The role of pathologists' assistants (PAs) in terms of surgical and autopsy prosection has been well established; however, the role of PAs in areas beyond surgical and autopsy pathology, such as laboratory administration and management, education, and research, is not so well understood.


To determine the scope and extent of ancillary duties (value-added benefits) performed by PAs.


A self-administered, electronic survey was disseminated to all members of the American Association of Pathologists' Assistants with fellowship status to analyze the ancillary duties PAs provide in laboratory administration and management, education, and research.

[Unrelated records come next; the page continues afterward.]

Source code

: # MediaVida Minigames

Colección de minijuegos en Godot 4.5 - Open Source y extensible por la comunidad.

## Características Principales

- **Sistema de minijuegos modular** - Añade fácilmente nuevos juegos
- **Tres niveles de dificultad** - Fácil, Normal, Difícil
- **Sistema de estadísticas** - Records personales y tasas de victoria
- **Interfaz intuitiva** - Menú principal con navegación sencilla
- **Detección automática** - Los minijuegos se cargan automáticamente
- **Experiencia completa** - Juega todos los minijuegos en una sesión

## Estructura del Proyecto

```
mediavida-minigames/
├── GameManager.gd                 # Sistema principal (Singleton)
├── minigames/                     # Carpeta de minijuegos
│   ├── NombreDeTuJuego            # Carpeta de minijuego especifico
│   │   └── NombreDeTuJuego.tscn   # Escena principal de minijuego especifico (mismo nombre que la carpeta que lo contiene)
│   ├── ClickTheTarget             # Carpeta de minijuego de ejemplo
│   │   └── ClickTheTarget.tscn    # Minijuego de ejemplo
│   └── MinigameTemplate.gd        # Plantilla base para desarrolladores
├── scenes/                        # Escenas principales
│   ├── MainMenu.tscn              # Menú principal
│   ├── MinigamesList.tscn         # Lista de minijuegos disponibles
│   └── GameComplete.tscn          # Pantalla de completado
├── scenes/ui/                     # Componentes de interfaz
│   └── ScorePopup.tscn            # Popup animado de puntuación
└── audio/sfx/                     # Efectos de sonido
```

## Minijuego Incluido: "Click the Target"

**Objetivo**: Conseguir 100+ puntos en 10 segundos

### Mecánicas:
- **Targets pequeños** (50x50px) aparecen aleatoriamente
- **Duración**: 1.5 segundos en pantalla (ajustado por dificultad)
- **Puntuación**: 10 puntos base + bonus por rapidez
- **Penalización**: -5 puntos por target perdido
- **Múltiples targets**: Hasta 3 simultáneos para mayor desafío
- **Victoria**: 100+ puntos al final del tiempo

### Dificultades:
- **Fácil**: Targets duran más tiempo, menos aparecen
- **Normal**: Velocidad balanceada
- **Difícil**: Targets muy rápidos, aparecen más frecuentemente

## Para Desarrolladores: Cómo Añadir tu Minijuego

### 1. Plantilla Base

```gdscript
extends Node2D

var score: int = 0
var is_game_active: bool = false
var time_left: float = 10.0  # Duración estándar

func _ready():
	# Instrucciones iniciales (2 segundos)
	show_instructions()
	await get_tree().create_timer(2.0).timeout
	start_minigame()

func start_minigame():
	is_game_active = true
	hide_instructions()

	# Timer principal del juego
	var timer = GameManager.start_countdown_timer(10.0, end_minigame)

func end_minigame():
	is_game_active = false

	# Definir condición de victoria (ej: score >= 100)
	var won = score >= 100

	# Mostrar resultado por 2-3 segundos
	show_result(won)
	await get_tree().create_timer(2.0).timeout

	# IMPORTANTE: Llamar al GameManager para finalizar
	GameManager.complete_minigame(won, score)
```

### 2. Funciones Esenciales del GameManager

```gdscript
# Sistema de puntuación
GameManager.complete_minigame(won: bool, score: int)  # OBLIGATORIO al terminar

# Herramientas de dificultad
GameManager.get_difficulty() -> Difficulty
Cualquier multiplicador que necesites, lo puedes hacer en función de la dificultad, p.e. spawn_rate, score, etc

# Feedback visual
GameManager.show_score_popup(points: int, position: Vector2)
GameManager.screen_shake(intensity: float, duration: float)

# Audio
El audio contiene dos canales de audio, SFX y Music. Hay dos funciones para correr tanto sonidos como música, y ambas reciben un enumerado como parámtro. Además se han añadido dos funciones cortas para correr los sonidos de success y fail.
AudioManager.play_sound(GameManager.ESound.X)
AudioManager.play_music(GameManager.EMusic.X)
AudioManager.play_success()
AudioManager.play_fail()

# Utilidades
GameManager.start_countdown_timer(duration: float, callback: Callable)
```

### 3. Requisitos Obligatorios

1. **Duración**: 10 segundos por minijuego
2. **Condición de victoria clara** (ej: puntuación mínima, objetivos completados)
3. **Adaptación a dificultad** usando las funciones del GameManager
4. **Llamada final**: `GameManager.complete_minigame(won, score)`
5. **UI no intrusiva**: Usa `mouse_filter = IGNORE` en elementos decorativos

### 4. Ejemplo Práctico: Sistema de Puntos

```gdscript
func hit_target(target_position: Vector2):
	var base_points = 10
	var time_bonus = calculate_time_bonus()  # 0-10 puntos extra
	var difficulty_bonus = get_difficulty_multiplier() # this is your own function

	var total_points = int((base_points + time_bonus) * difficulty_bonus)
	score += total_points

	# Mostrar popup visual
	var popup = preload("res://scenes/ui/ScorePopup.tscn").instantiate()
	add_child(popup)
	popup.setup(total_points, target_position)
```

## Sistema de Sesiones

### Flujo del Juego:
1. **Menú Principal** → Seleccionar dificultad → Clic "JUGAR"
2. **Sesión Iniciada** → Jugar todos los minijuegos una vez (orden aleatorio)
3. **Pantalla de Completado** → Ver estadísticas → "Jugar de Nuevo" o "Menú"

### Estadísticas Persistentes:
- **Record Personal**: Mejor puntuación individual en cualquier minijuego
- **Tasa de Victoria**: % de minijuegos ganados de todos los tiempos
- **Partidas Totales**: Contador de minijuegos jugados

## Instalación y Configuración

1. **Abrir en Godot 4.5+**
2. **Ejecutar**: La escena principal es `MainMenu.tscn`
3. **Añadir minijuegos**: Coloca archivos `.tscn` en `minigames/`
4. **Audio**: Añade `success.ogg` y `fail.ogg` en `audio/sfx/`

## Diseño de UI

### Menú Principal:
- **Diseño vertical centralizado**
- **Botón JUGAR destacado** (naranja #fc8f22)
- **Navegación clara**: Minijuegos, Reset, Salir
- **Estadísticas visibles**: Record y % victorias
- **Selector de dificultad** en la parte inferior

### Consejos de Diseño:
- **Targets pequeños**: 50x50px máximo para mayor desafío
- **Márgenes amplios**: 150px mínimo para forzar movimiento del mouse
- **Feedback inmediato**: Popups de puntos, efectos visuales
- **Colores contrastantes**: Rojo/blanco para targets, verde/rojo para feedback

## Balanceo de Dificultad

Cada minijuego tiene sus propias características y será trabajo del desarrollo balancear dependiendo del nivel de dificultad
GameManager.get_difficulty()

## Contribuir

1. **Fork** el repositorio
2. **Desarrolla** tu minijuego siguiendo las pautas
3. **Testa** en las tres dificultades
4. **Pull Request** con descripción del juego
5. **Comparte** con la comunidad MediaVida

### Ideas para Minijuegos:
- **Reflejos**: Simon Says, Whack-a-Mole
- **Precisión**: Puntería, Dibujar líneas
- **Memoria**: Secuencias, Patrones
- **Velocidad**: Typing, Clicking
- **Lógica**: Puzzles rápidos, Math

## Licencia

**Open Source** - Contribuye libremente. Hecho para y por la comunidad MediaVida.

Respondents were from 44 states and most had 6 or more years of experience in various work settings: community hospitals (50%), academic hospitals (30%), private pathology laboratories (15%), and "other" settings (5%). Most were involved in quality assurance programs (64.0%), laboratory accreditation inspections (56.2%), and a large percentage (44.4%) also had direct supervisory experience. Roughly 36% of respondents reported training residents in prosection skills in a clinical setting, while a small percentage reported teaching for-credit courses in a classroom setting (4.9%). The primary research responsibility was fresh tissue procurement for tumor banking (52.7%).


Pathologists' assistants currently are involved in ancillary duties beyond surgical and autopsy prosection. Our findings indicate that PAs have a desire to become more involved in these duties, and there is opportunity for pathologists to benefit further by using PAs to the full extent of their knowledge, skills, and interests.